(Stored data)

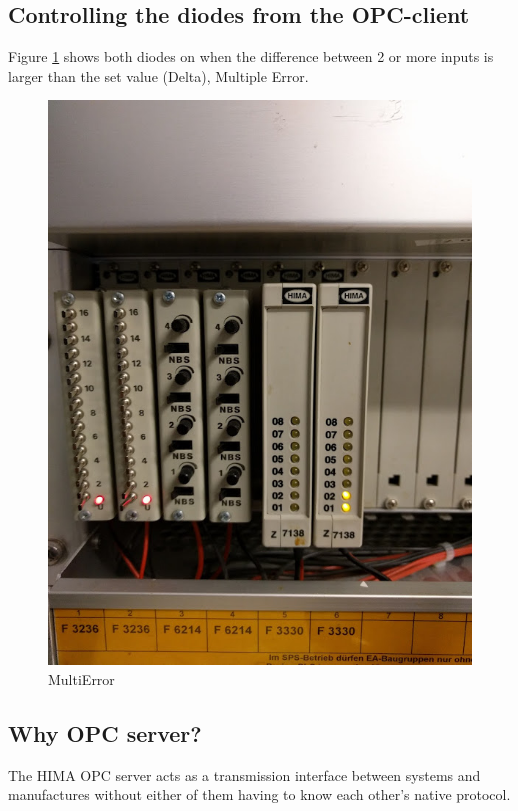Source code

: \subsection{Controlling the diodes from the OPC-client}
Figure \ref{Eq:2}  shows both diodes on when the difference between 2 or more inputs is larger than the set value (Delta), Multiple Error.
\begin{figure}[!htb]
    \centering
    \includegraphics[scale=0.4]{images/ME}
     \caption{MultiError}
     \label{Eq:2}
\end{figure}

\subsection{Why OPC server?}
The HIMA OPC server acts as a transmission interface between 
systems and manufactures without either of them having to know each other's native protocol.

What this task involves — Look through the entries above and list every line containing "subsection".

Task result —
: \subsection{Controlling the diodes from the OPC-client}
\subsection{Why OPC server?}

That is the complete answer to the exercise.